Ortho-DOT

Clinical data
- Other names: o-DOT; 4,5-Dimethoxy-2-methylthioamphetamine; 2-Methylthio-4,5-dimethoxyamphetamine; 2-Thio-TMA-2
- Routes of administration: Oral
- Drug class: Psychoactive drug
- ATC code: None;

Pharmacokinetic data
- Duration of action: Unknown

Identifiers
- IUPAC name 1-[4,5-dimethoxy-2-(methylsulfanyl)phenyl]propan-2-amine;
- CAS Number: 79440-51-0;
- PubChem CID: 144890;
- ChemSpider: 127831;
- UNII: FQL7H4OV45;
- ChEMBL: ChEMBL31077;
- CompTox Dashboard (EPA): DTXSID001000471 ;

Chemical and physical data
- Formula: C_{12}H_{19}NO_{2}S
- Molar mass: 241.35 g·mol^{−1}
- 3D model (JSmol): Interactive image;
- SMILES S(c1cc(OC)c(OC)cc1CC(N)C)C;
- InChI InChI=1S/C12H19NO2S/c1-8(13)5-9-6-10(14-2)11(15-3)7-12(9)16-4/h6-8H,5,13H2,1-4H3; Key:GQUWSNDODZTHKC-UHFFFAOYSA-N;

= Ortho-DOT =

Ortho-DOT, also known as 4,5-dimethoxy-2-methylthioamphetamine or as 2-thio-TMA-2, is a psychoactive drug of the phenethylamine and amphetamine families related to TMA-2. It is the analogue of TMA-2 in which the methoxy group at the 2 position has been replaced with a methylthio group.

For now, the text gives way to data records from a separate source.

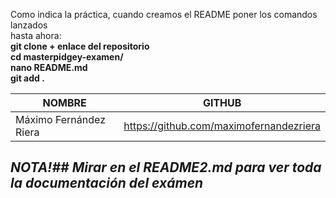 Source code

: Como indica la práctica, cuando creamos el README poner los comandos lanzados  
hasta ahora:  
**git clone + enlace del repositorio**  
**cd masterpidgey-examen/**  
**nano README.md**  
**git add .**  
  
|  NOMBRE  |  GITHUB  |  
|----------|----------|  
|Máximo Fernández Riera|https://github.com/maximofernandezriera|    
  
## ***NOTA!##  Mirar en el README2.md para ver toda la documentación del exámen***

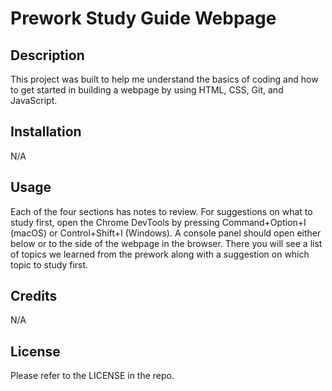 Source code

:# Prework Study Guide Webpage

## Description

This project was built to help me understand the basics of coding and how to get started in building a webpage by using HTML, CSS, Git, and JavaScript.

## Installation

N/A

## Usage

Each of the four sections has notes to review. For suggestions on what to study first, open the Chrome DevTools by pressing Command+Option+I (macOS) or Control+Shift+I (Windows). A console panel should open either below or to the side of the webpage in the browser. There you will see a list of topics we learned from the prework along with a suggestion on which topic to study first.

## Credits

N/A

## License

Please refer to the LICENSE in the repo.
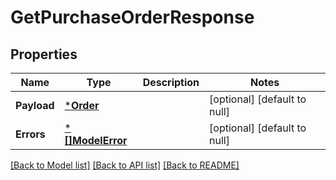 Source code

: # GetPurchaseOrderResponse

## Properties
Name | Type | Description | Notes
------------ | ------------- | ------------- | -------------
**Payload** | [***Order**](Order.md) |  | [optional] [default to null]
**Errors** | [***[]ModelError**](array.md) |  | [optional] [default to null]

[[Back to Model list]](../README.md#documentation-for-models) [[Back to API list]](../README.md#documentation-for-api-endpoints) [[Back to README]](../README.md)

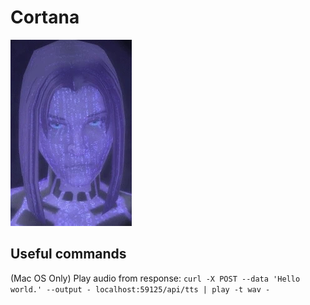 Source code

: # Cortana
![Cortana from Halo 2](cortana.png)

## Useful commands

(Mac OS Only) Play audio from response:
`curl -X POST --data 'Hello world.' --output - localhost:59125/api/tts | play -t wav -`
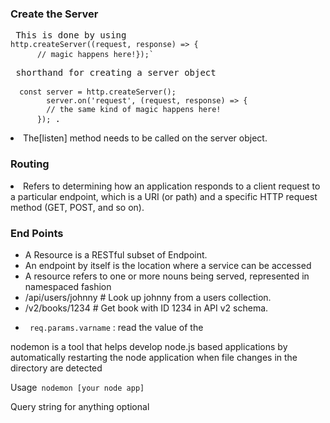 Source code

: 
<h3> Create the Server</h3>
<pre> This is done by using <code>
http.createServer((request, response) => { 
      // magic happens here!});` </code> </pre>

<pre>
 shorthand for creating a server object <br>  
<code>  const server = http.createServer();
        server.on('request', (request, response) => {
        // the same kind of magic happens here!
      }); </code>. </pre> 
      
<li> The[listen] method needs to be called on the server object. </li>


<h3>Routing </h3>
<li> Refers to determining how an application responds to a client request to a particular endpoint, 
      which is a URI (or path) and a specific HTTP request method (GET, POST, and so on).</li>
      
<h3>End Points </h3>
<ul>
      <li>A Resource is a RESTful subset of Endpoint. </li>
      <li> An endpoint by itself is the location where a service can be accessed </li>
      <li> A resource refers to one or more nouns being served, represented in namespaced fashion </li>
      <li>/api/users/johnny         # Look up johnny from a users collection. </li>
      <li>/v2/books/1234            # Get book with ID 1234 in API v2 schema. </li>
</ul>
<ul>
      <li><code> req.params.varname</code> : read the value of the  </li>      
</ul>




<p> nodemon is a tool that helps develop node.js based applications by automatically restarting the node application when file changes in the directory are detected</p>
<p> Usage<code> nodemon [your node app]</code></p>
<p> Query string for anything optional</p>
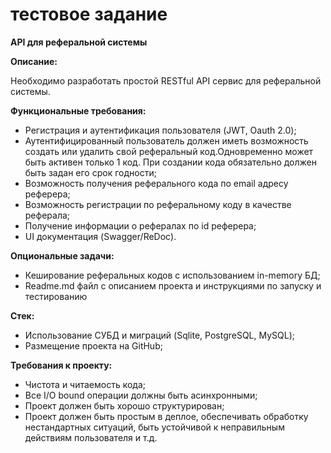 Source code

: # тестовое задание

**API для реферальной системы**

**Описание:**

Необходимо разработать простой RESTful API сервис для реферальной системы.

**Функциональные требования:**

- Регистрация и аутентификация пользователя (JWT, Oauth	2.0);
- Аутентифицированный	пользователь должен иметь возможность	создать или удалить свой реферальный код.Одновременно может быть активен только 1 код. При создании кода обязательно	должен быть задан его срок годности;
- Возможность получения реферального кода по email адресу реферера;
- Возможность регистрации по реферальному коду в	качестве реферала;
- Получение	информации о рефералах по id реферера;
- UI документация (Swagger/ReDoc).

**Опциональные задачи:**

- Кеширование реферальных кодов с использованием in-memory БД;
- Readme.md	файл с описанием проекта и инструкциями по запуску и тестированию

**Стек:**

- Использование СУБД и миграций (Sqlite, PostgreSQL, MySQL);
- Размещение проекта на GitHub;

**Требования к проекту:**

- Чистота и читаемость кода;
- Все I/O bound операции должны быть асинхронными;
- Проект должен быть хорошо структурирован;
- Проект должен быть простым в деплое, обеспечивать	обработку нестандартных ситуаций, быть устойчивой к неправильным действиям	пользователя и т.д.

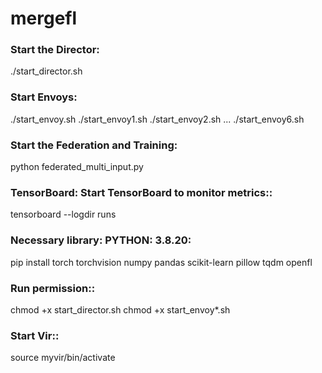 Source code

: # mergefl

### **Start the Director:**
./start_director.sh

### **Start Envoys:**
./start_envoy.sh
./start_envoy1.sh
./start_envoy2.sh
...
./start_envoy6.sh

### **Start the Federation and Training:**
python federated_multi_input.py

### **TensorBoard: Start TensorBoard to monitor metrics::**
tensorboard --logdir runs

### **Necessary library: PYTHON: 3.8.20:**
pip install torch torchvision numpy pandas scikit-learn pillow tqdm openfl

### **Run permission::**
chmod +x start_director.sh
chmod +x start_envoy*.sh

### **Start Vir::**
source myvir/bin/activate


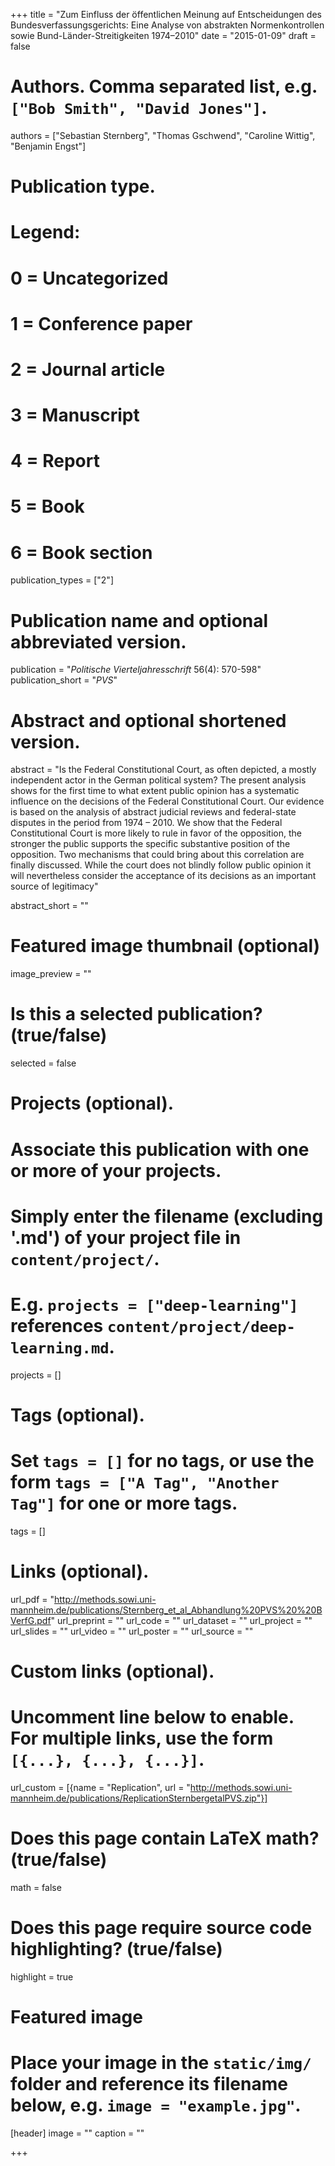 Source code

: +++
title = "Zum Einfluss der öffentlichen Meinung auf Entscheidungen des Bundesverfassungsgerichts: Eine Analyse von abstrakten Normenkontrollen sowie Bund-Länder-Streitigkeiten 1974–2010"
date = "2015-01-09"
draft = false

# Authors. Comma separated list, e.g. `["Bob Smith", "David Jones"]`.
authors = ["Sebastian Sternberg", "Thomas Gschwend", "Caroline Wittig", "Benjamin Engst"]

# Publication type.
# Legend:
# 0 = Uncategorized
# 1 = Conference paper
# 2 = Journal article
# 3 = Manuscript
# 4 = Report
# 5 = Book
# 6 = Book section
publication_types = ["2"]

# Publication name and optional abbreviated version.
publication = "*Politische Vierteljahresschrift* 56(4): 570-598"
publication_short = "*PVS*"

# Abstract and optional shortened version.
abstract = "Is the Federal Constitutional Court, as often depicted, a mostly independent actor in the German political system? The present analysis shows for the first time to what extent public opinion has a systematic influence on the decisions of the Federal Constitutional Court. Our evidence is based on the analysis of abstract judicial reviews and federal-state disputes in the period from 1974 – 2010. We show that the Federal Constitutional Court is more likely to rule in favor of the opposition, the stronger the public supports the specific substantive position of the opposition. Two mechanisms that could bring about this correlation are finally discussed. While the court does not blindly follow public opinion it will nevertheless consider the acceptance of its decisions as an important source of legitimacy"

abstract_short = ""

# Featured image thumbnail (optional)
image_preview = ""

# Is this a selected publication? (true/false)
selected = false

# Projects (optional).
#   Associate this publication with one or more of your projects.
#   Simply enter the filename (excluding '.md') of your project file in `content/project/`.
#   E.g. `projects = ["deep-learning"]` references `content/project/deep-learning.md`.
projects = []

# Tags (optional).
#   Set `tags = []` for no tags, or use the form `tags = ["A Tag", "Another Tag"]` for one or more tags.
tags = []

# Links (optional).
url_pdf = "http://methods.sowi.uni-mannheim.de/publications/Sternberg_et_al_Abhandlung%20PVS%20%20BVerfG.pdf"
url_preprint = ""
url_code = ""
url_dataset = ""
url_project = ""
url_slides = ""
url_video = ""
url_poster = ""
url_source = ""

# Custom links (optional).
#   Uncomment line below to enable. For multiple links, use the form `[{...}, {...}, {...}]`.
url_custom = [{name = "Replication", url = "http://methods.sowi.uni-mannheim.de/publications/ReplicationSternbergetalPVS.zip"}]

# Does this page contain LaTeX math? (true/false)
math = false

# Does this page require source code highlighting? (true/false)
highlight = true

# Featured image
# Place your image in the `static/img/` folder and reference its filename below, e.g. `image = "example.jpg"`.
[header]
image = ""
caption = ""

+++
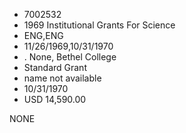 * 7002532
* 1969 Institutional Grants For Science
* ENG,ENG
* 11/26/1969,10/31/1970
*  . None, Bethel College
* Standard Grant
*   name not available
* 10/31/1970
* USD 14,590.00

NONE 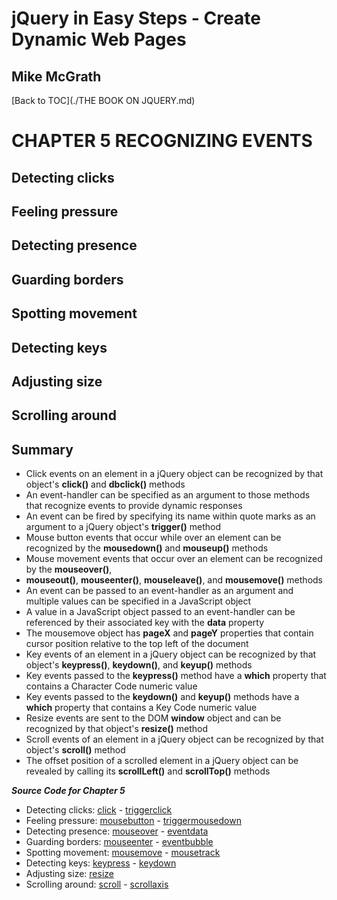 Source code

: # **jQuery in Easy Steps - Create Dynamic Web Pages**
## Mike McGrath

[Back to TOC](./THE BOOK ON JQUERY.md)

# CHAPTER 5 RECOGNIZING EVENTS
## Detecting clicks
## Feeling pressure
## Detecting presence
## Guarding borders
## Spotting movement
## Detecting keys
## Adjusting size
## Scrolling around
## Summary<br>
   * Click events on an element in a jQuery object can be recognized by that object's __click()__ and
     __dbclick()__ methods
   * An event-handler can be specified as an argument to those methods that recognize events to provide
     dynamic responses
   * An event can be fired by specifying its name within quote marks as an argument to a jQuery object's
     __trigger()__ method
   * Mouse button events that occur while over an element can be recognized by the __mousedown()__ and
     __mouseup()__ methods
   * Mouse movement events that occur over an element can be recognized by the __mouseover()__, 
   * __mouseout()__, __mouseenter()__, __mouseleave()__, and __mousemove()__ methods
   * An event can be passed to an event-handler as an argument and multiple values can be specified in
     a JavaScript object
   * A value in a JavaScript object passed to an event-handler can be referenced by their associated key
     with the __data__ property
   * The mousemove object has __pageX__ and __pageY__ properties that contain cursor position relative to
     the top left of the document
   * Key events of an element in a jQuery object can be recognized by that object's __keypress()__, 
     __keydown()__, and __keyup()__ methods
   * Key events passed to the __keypress()__ method have a __which__ property that contains a Character Code
     numeric value
   * Key events passed to the __keydown()__ and __keyup()__ methods have a __which__ property that contains
     a Key Code numeric value
   * Resize events are sent to the DOM __window__ object and can be recognized by that object's __resize()__ 
     method
   * Scroll events of an element in a jQuery object can be recognized by that object's __scroll()__ method
   * The offset position of a scrolled element in a jQuery object can be revealed by calling its __scrollLeft()__
     and __scrollTop()__ methods

***Source Code for Chapter 5***
<ul>
  <li>Detecting clicks: 
  <a href="src/click.html">click</a> - 
  <a href="src/triggerclick.html">triggerclick</a></li>
  <li>Feeling pressure: 
  <a href="src/mousebutton.html">mousebutton</a> - 
  <a href="src/triggermousedown.html">triggermousedown</a></li>
  <li>Detecting presence: 
  <a href="src/mouseover.html">mouseover</a> - 
  <a href="src/eventdata.html">eventdata</a></li>
  <li>Guarding borders: 
  <a href="src/mouseenter.html">mouseenter</a> - 
  <a href="src/eventbubble.html">eventbubble</a></li>
  <li>Spotting movement: 
  <a href="src/mousemove.html">mousemove</a> - 
  <a href="src/mousetrack.html">mousetrack</a></li>
  <li>Detecting keys: 
  <a href="src/keypress.html">keypress</a> - 
  <a href="src/keydown.html">keydown</a></li>
  <li>Adjusting size: 
  <a href="src/resize.html">resize</a></li>
  <li>Scrolling around: 
  <a href="src/scroll.html">scroll</a> - 
  <a href="src/scrollaxis.html">scrollaxis</a></li>
</ul>   
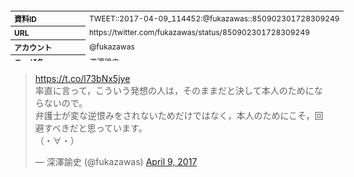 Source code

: <table style="font-size: 9pt; width: 610px; margin-bottom: 20px; height: 80px;">
<tbody>
    <tr>
        <th align=left>資料ID</th>
        <td align=left>TWEET::2017-04-09_114452:@fukazawas::850902301728309249</td>
    </tr>
    <tr>
        <th align=left>URL</th>
        <td align=left>https://twitter.com/fukazawas/status/850902301728309249</td>
    </tr>
    <tr>
        <th align=left>アカウント</th>
        <td align=left>@fukazawas</td>
    </tr>
    <tr>
        <th align=left>ユーザ名</th>
        <td align=left>深澤諭史</td>
    </tr>
    <tr>
        <th align=left>ツイートの記録日時</th>
        <td align=left>created_at 2022-08-24_1040</td>
    </tr>
</tbody>
</table>
<blockquote class="twitter-tweet" data-width="450"  data-lang="ja"><p lang="ja" dir="ltr"><a href="https://t.co/l73bNx5jye">https://t.co/l73bNx5jye</a><br>率直に言って，こういう発想の人は，そのままだと決して本人のためにならないので。<br>弁護士が変な逆恨みをされないためだけではなく，本人のためにこそ，回避すべきだと思っています。<br>（・∀・）</p>&mdash; 深澤諭史 (@fukazawas) <a href="https://twitter.com/fukazawas/status/850902301728309249?ref_src=twsrc%5Etfw">April 9, 2017</a></blockquote>
<script async src="https://platform.twitter.com/widgets.js" charset="utf-8"></script>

In addition, the drug is a positional isomer of Aleph (DOT; para-DOT).

In his book PiHKAL (Phenethylamines I Have Known and Loved) and other publications, Alexander Shulgin lists ortho-DOT's dose as greater than 25 mg orally and its duration as unknown. The effects of ortho-DOT have been reported to include threshold effects, vague awareness, a feeling of an impending something, and gastrointestinal disturbance. No clear hallucinogenic effects were described. Shulgin concluded that ortho-DOT was inactive. Higher doses were not tested.

Ortho-DOT has been found to produce hyperthermia in rabbits, albeit with approximately 50-fold lower potency than DOM, though with somewhat greater potency than mescaline.

The chemical synthesis of ortho-DOT has been described. Analogues of ortho-DOT include TMA-2, Aleph (DOT; para-DOT; 4-thio-TMA-2), meta-DOT (5-thio-TMA-2), 2-TOM (2-thio-DOM), and 2-TOET (2-thio-DOET), among others.

Ortho-DOT was first described in the scientific literature by Shulgin and colleagues in 1977. Subsequently, it was described in greater detail by Shulgin in PiHKAL in 1991.